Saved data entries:
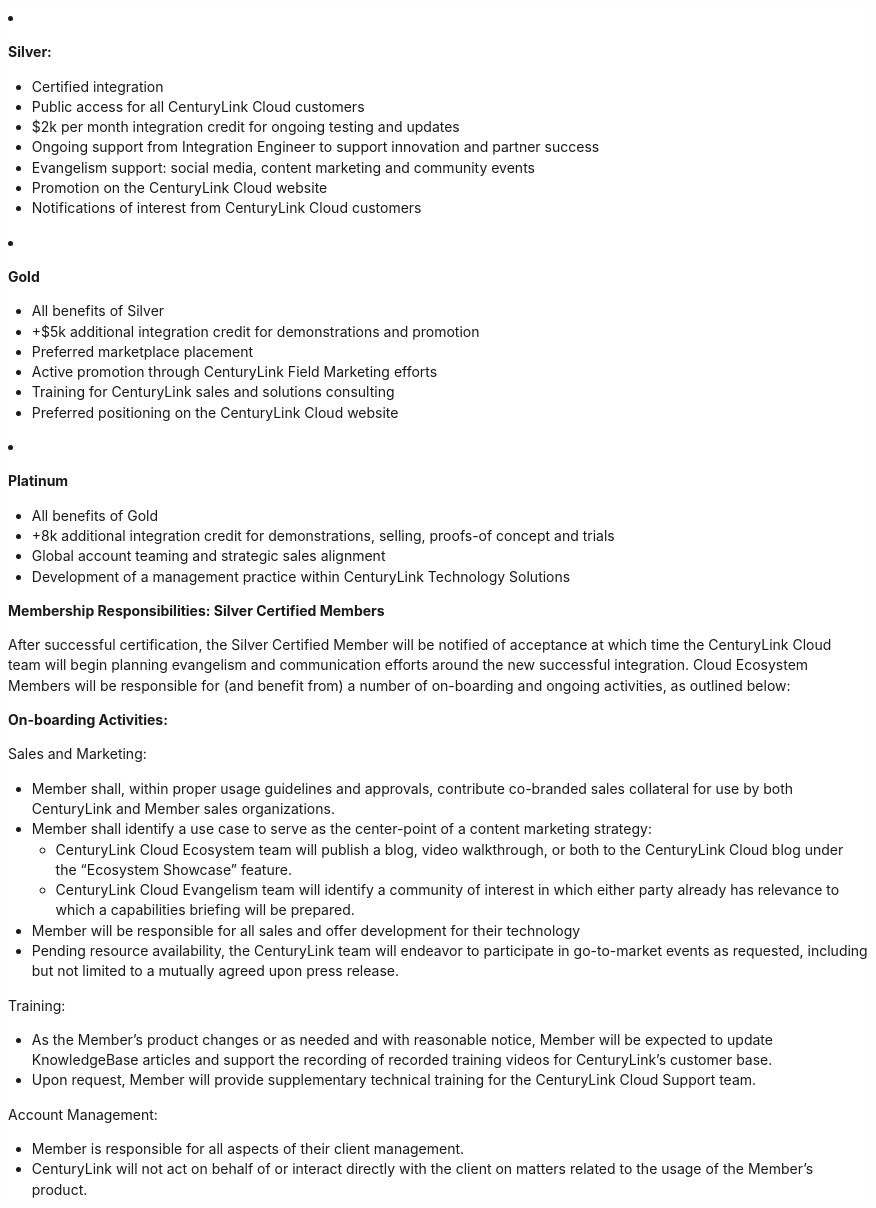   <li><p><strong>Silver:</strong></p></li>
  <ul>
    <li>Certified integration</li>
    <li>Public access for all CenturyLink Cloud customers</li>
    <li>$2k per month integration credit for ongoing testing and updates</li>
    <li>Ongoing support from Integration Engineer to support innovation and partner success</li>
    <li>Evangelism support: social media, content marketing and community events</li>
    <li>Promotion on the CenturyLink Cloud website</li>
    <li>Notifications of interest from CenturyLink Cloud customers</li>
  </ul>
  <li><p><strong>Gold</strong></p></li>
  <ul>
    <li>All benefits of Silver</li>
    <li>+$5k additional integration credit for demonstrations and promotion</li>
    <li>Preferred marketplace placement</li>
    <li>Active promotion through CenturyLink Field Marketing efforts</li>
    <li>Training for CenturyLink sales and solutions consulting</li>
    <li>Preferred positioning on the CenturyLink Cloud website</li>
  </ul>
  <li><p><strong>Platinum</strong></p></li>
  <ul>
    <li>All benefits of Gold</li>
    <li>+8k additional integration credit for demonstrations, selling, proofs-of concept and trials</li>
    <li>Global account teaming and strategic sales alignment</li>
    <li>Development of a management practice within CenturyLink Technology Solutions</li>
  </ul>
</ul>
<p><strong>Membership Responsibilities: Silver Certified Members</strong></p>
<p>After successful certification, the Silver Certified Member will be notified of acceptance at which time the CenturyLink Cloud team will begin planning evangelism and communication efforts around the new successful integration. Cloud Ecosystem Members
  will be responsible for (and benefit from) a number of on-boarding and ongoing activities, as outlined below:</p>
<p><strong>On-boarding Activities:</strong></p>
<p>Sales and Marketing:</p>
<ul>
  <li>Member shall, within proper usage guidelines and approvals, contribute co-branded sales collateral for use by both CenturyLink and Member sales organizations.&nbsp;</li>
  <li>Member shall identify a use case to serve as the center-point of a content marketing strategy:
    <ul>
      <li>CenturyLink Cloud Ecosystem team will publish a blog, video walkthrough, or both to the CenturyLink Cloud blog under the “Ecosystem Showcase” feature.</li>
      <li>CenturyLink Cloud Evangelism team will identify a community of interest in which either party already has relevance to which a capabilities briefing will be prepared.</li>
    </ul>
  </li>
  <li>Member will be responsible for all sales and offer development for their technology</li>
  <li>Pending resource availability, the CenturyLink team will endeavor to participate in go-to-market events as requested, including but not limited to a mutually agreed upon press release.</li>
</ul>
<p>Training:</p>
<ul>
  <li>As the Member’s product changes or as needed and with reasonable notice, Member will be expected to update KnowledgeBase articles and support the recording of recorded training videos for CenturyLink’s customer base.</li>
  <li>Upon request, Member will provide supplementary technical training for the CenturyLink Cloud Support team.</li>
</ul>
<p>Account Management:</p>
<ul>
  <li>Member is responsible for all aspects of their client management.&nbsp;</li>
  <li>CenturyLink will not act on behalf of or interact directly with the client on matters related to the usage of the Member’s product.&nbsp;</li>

---

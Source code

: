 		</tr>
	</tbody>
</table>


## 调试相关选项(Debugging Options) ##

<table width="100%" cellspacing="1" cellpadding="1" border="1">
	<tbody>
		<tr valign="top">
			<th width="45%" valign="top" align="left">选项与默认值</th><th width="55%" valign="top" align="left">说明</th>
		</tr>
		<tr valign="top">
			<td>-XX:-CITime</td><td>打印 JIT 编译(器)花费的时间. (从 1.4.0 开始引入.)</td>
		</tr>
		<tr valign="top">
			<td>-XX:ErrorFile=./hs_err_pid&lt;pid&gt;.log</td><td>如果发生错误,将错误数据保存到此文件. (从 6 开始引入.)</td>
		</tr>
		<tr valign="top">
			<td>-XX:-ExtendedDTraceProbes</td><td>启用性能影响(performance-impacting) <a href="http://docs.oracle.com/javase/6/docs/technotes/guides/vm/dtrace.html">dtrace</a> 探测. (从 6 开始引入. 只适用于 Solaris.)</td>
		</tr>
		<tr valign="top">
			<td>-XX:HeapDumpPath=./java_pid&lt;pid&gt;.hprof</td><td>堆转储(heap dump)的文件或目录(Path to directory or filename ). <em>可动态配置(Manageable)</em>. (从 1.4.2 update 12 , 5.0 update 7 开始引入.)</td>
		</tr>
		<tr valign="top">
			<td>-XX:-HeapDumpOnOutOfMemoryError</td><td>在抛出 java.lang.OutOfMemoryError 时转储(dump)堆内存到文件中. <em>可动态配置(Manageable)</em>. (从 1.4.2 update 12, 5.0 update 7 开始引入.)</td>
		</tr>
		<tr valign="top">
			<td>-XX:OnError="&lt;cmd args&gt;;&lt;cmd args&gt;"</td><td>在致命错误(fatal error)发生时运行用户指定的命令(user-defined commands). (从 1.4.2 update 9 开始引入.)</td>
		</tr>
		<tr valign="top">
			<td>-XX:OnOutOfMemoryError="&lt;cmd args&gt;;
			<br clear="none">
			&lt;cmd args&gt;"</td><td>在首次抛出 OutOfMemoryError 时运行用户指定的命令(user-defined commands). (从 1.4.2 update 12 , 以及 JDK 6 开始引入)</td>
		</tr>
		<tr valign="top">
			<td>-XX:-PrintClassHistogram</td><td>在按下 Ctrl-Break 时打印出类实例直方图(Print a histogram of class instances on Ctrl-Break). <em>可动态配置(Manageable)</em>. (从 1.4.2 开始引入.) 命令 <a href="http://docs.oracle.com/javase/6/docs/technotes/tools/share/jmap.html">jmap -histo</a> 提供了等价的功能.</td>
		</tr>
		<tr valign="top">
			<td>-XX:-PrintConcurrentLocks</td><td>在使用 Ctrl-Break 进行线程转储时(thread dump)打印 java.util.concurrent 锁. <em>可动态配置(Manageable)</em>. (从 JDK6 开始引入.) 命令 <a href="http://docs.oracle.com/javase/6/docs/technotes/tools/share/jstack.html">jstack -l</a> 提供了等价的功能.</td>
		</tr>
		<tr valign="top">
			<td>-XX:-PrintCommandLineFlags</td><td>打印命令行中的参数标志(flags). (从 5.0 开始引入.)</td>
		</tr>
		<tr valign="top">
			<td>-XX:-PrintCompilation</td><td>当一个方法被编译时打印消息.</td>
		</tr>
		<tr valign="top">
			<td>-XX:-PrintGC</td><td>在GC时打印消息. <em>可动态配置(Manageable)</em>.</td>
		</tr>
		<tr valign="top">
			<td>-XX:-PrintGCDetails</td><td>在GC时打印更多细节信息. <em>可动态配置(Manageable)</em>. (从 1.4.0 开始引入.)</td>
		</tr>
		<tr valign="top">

▶ _TASK ITEM_: Look through the data and gather every line with the string "usage" in it.

▶ _WRITTEN RESPONSE_:
  <li>Member shall, within proper usage guidelines and approvals, contribute co-branded sales collateral for use by both CenturyLink and Member sales organizations.&nbsp;</li>
  <li>CenturyLink will not act on behalf of or interact directly with the client on matters related to the usage of the Member’s product.&nbsp;</li>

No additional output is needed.